= PROBLEM TO SOLVE =
Would you reproduce exactly the lines below from the one holding "## For WordPress Theme Developers" through the one holding "## System Requirements", inclusive, and no others?

= DATA =
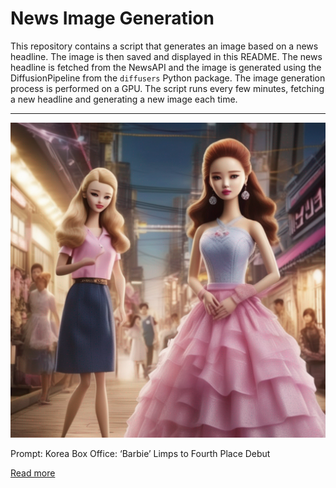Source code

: # News Image Generation
This repository contains a script that generates an image based on a news headline. The image is then saved and displayed in this README.
The news headline is fetched from the NewsAPI and the image is generated using the DiffusionPipeline from the `diffusers` Python package. The image generation process is performed on a GPU.
The script runs every few minutes, fetching a new headline and generating a new image each time.

---

![Generated Image](image.png)

Prompt: Korea Box Office: ‘Barbie’ Limps to Fourth Place Debut

[Read more](https://variety.com/2023/film/box-office/korea-box-office-barbie-fourth-place-opening-1235678139/)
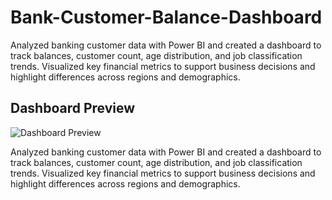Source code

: # Bank-Customer-Balance-Dashboard
Analyzed banking customer data with Power BI and created a dashboard to track balances, customer count, age distribution, and job classification trends. Visualized key financial metrics to support business decisions and highlight differences across regions and demographics.

## Dashboard Preview
![Dashboard Preview](bank_project.jpg)

Analyzed banking customer data with Power BI and created a dashboard to track balances, customer count, age distribution, and job classification trends. Visualized key financial metrics to support business decisions and highlight differences across regions and demographics.
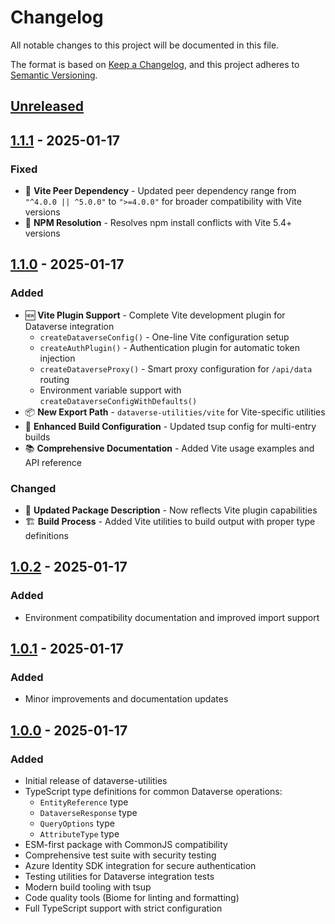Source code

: # Changelog

All notable changes to this project will be documented in this file.

The format is based on [Keep a Changelog](https://keepachangelog.com/en/1.0.0/),
and this project adheres to [Semantic Versioning](https://semver.org/spec/v2.0.0.html).

## [Unreleased]

## [1.1.1] - 2025-01-17

### Fixed

- 🔧 **Vite Peer Dependency** - Updated peer dependency range from `"^4.0.0 || ^5.0.0"` to `">=4.0.0"` for broader compatibility with Vite versions
- 🐛 **NPM Resolution** - Resolves npm install conflicts with Vite 5.4+ versions

## [1.1.0] - 2025-01-17

### Added

- 🆕 **Vite Plugin Support** - Complete Vite development plugin for Dataverse integration
  - `createDataverseConfig()` - One-line Vite configuration setup
  - `createAuthPlugin()` - Authentication plugin for automatic token injection
  - `createDataverseProxy()` - Smart proxy configuration for `/api/data` routing
  - Environment variable support with `createDataverseConfigWithDefaults()`
- 📦 **New Export Path** - `dataverse-utilities/vite` for Vite-specific utilities
- 🔧 **Enhanced Build Configuration** - Updated tsup config for multi-entry builds
- 📚 **Comprehensive Documentation** - Added Vite usage examples and API reference

### Changed

- 📄 **Updated Package Description** - Now reflects Vite plugin capabilities
- 🏗️ **Build Process** - Added Vite utilities to build output with proper type definitions

## [1.0.2] - 2025-01-17

### Added

- Environment compatibility documentation and improved import support

## [1.0.1] - 2025-01-17

### Added

- Minor improvements and documentation updates

## [1.0.0] - 2025-01-17

### Added

- Initial release of dataverse-utilities
- TypeScript type definitions for common Dataverse operations:
  - `EntityReference` type
  - `DataverseResponse` type
  - `QueryOptions` type
  - `AttributeType` type
- ESM-first package with CommonJS compatibility
- Comprehensive test suite with security testing
- Azure Identity SDK integration for secure authentication
- Testing utilities for Dataverse integration tests
- Modern build tooling with tsup
- Code quality tools (Biome for linting and formatting)
- Full TypeScript support with strict configuration

[Unreleased]: https://github.com/kristoffer88/dataverse-utilities/compare/v1.1.1...HEAD
[1.1.1]: https://github.com/kristoffer88/dataverse-utilities/compare/v1.1.0...v1.1.1
[1.1.0]: https://github.com/kristoffer88/dataverse-utilities/compare/v1.0.2...v1.1.0
[1.0.2]: https://github.com/kristoffer88/dataverse-utilities/compare/v1.0.1...v1.0.2
[1.0.1]: https://github.com/kristoffer88/dataverse-utilities/compare/v1.0.0...v1.0.1
[1.0.0]: https://github.com/kristoffer88/dataverse-utilities/releases/tag/v1.0.0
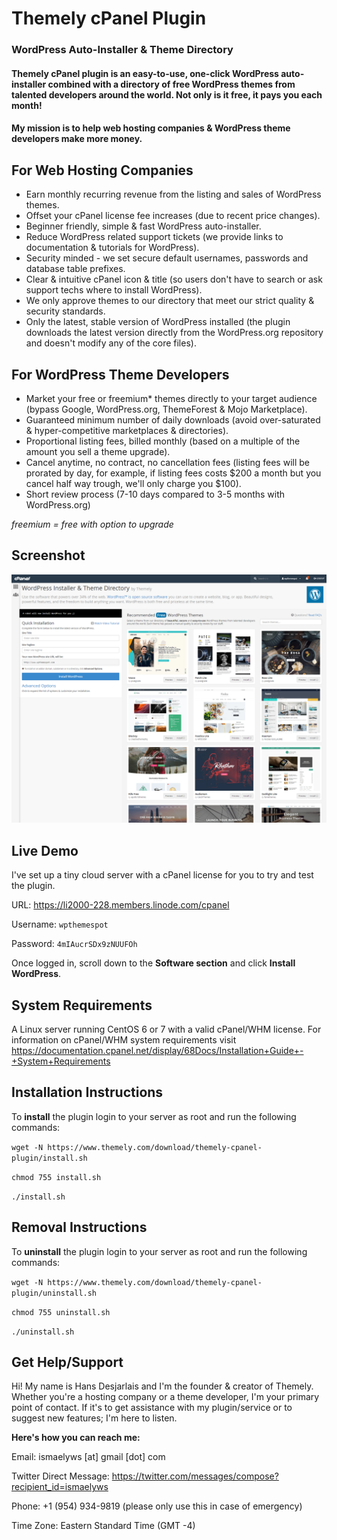 # Themely cPanel Plugin

### WordPress Auto-Installer & Theme Directory

#### Themely cPanel plugin is an easy-to-use, one-click WordPress auto-installer combined with a directory of free WordPress themes from talented developers around the world. Not only is it free, it pays you each month!

#### My mission is to help web hosting companies & WordPress theme developers make more money.


## For Web Hosting Companies

- Earn monthly recurring revenue from the listing and sales of WordPress themes.
- Offset your cPanel license fee increases (due to recent price changes).
- Beginner friendly, simple & fast WordPress auto-installer.
- Reduce WordPress related support tickets (we provide links to documentation & tutorials for WordPress).
- Security minded - we set secure default usernames, passwords and database table prefixes.
- Clear & intuitive cPanel icon & title (so users don't have to search or ask support techs where to install WordPress).
- We only approve themes to our directory that meet our strict quality & security standards.
- Only the latest, stable version of WordPress installed (the plugin downloads the latest version directly from the WordPress.org repository and doesn't modify any of the core files).


## For WordPress Theme Developers

- Market your free or freemium* themes directly to your target audience (bypass Google, WordPress.org, ThemeForest & Mojo Marketplace).
- Guaranteed minimum number of daily downloads (avoid over-saturated & hyper-competitive marketplaces & directories).
- Proportional listing fees, billed monthly (based on a multiple of the amount you sell a theme upgrade).
- Cancel anytime, no contract, no cancellation fees (listing fees will be prorated by day, for example, if listing fees costs $200 a month but you cancel half way trough, we'll only charge you $100).
- Short review process (7-10 days compared to 3-5 months with WordPress.org)

*freemium = free with option to upgrade*

## Screenshot

![Themely cPanel Plugin](https://raw.githubusercontent.com/ismaelyws/themely/master/assets/themely-cpanel-screenshot.png)


## Live Demo

I've set up a tiny cloud server with a cPanel license for you to try and test the plugin.

URL: https://li2000-228.members.linode.com/cpanel

Username: `wpthemespot`

Password: `4mIAucrSDx9zNUUFOh`

Once logged in, scroll down to the **Software section** and click **Install WordPress**.


## System Requirements

A Linux server running CentOS 6 or 7 with a valid cPanel/WHM license. For information on cPanel/WHM system requirements visit https://documentation.cpanel.net/display/68Docs/Installation+Guide+-+System+Requirements



## Installation Instructions

To **install** the plugin login to your server as root and run the following commands:

`wget -N https://www.themely.com/download/themely-cpanel-plugin/install.sh`

`chmod 755 install.sh`

`./install.sh`


## Removal Instructions

To **uninstall** the plugin login to your server as root and run the following commands:

`wget -N https://www.themely.com/download/themely-cpanel-plugin/uninstall.sh`

`chmod 755 uninstall.sh`

`./uninstall.sh`


## Get Help/Support

Hi! My name is Hans Desjarlais and I'm the founder & creator of Themely. Whether you're a hosting company or a theme developer, I'm your primary point of contact. If it's to get assistance with my plugin/service or to suggest new features; I'm here to listen.

**Here's how you can reach me:**

Email: ismaelyws [at] gmail [dot] com

Twitter Direct Message: https://twitter.com/messages/compose?recipient_id=ismaelyws

Phone: +1 (954) 934-9819 (please only use this in case of emergency)

Time Zone: Eastern Standard Time (GMT -4)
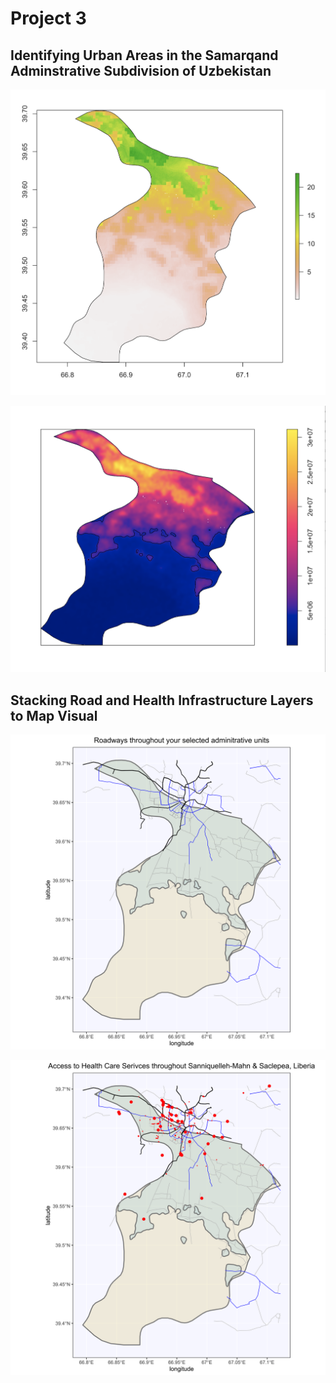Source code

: # Project 3

## Identifying Urban Areas in the Samarqand Adminstrative Subdivision of Uzbekistan

![](pop19.png)

![](density.png)

## Stacking Road and Health Infrastructure Layers to Map Visual

![](samarqand_roads.png)

![](samarqand_access_to_hcf.png)

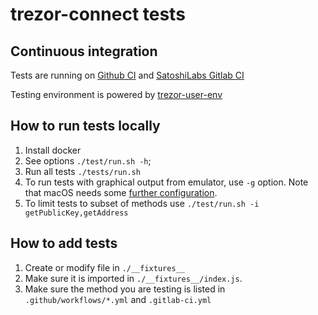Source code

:# trezor-connect tests
## Continuous integration

Tests are running on [Github CI](https://github.com/trezor/connect/actions/workflows/tests.yml) and [SatoshiLabs Gitlab CI](https://gitlab.com/satoshilabs/trezor/connect/-/pipelines)

Testing environment is powered by [trezor-user-env](https://github.com/trezor/trezor-user-env)

## How to run tests locally
1. Install docker
1. See options `./test/run.sh -h`;
1. Run all tests `./tests/run.sh`
1. To run tests with graphical output from emulator, use `-g` option. Note that macOS needs some [further configuration](https://github.com/trezor/trezor-user-env#macos).
1. To limit tests to subset of methods use `./test/run.sh -i getPublicKey,getAddress`

## How to add tests
1. Create or modify file in `./__fixtures__`
1. Make sure it is imported in `./__fixtures__/index.js`.
1. Make sure the method you are testing is listed in `.github/workflows/*.yml` and `.gitlab-ci.yml`
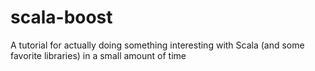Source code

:# scala-boost
A tutorial for actually doing something interesting with Scala (and some favorite libraries) in a small amount of time

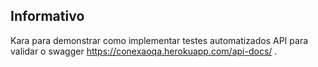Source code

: ## Informativo

Kara para demonstrar como implementar testes automatizados API para validar o swagger https://conexaoqa.herokuapp.com/api-docs/ .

= SOLVED PROBLEM =
## For WordPress Theme Developers

- Market your free or freemium* themes directly to your target audience (bypass Google, WordPress.org, ThemeForest & Mojo Marketplace).
- Guaranteed minimum number of daily downloads (avoid over-saturated & hyper-competitive marketplaces & directories).
- Proportional listing fees, billed monthly (based on a multiple of the amount you sell a theme upgrade).
- Cancel anytime, no contract, no cancellation fees (listing fees will be prorated by day, for example, if listing fees costs $200 a month but you cancel half way trough, we'll only charge you $100).
- Short review process (7-10 days compared to 3-5 months with WordPress.org)

*freemium = free with option to upgrade*

## Screenshot

![Themely cPanel Plugin](https://raw.githubusercontent.com/ismaelyws/themely/master/assets/themely-cpanel-screenshot.png)


## Live Demo

I've set up a tiny cloud server with a cPanel license for you to try and test the plugin.

URL: https://li2000-228.members.linode.com/cpanel

Username: `wpthemespot`

Password: `4mIAucrSDx9zNUUFOh`

Once logged in, scroll down to the **Software section** and click **Install WordPress**.


## System Requirements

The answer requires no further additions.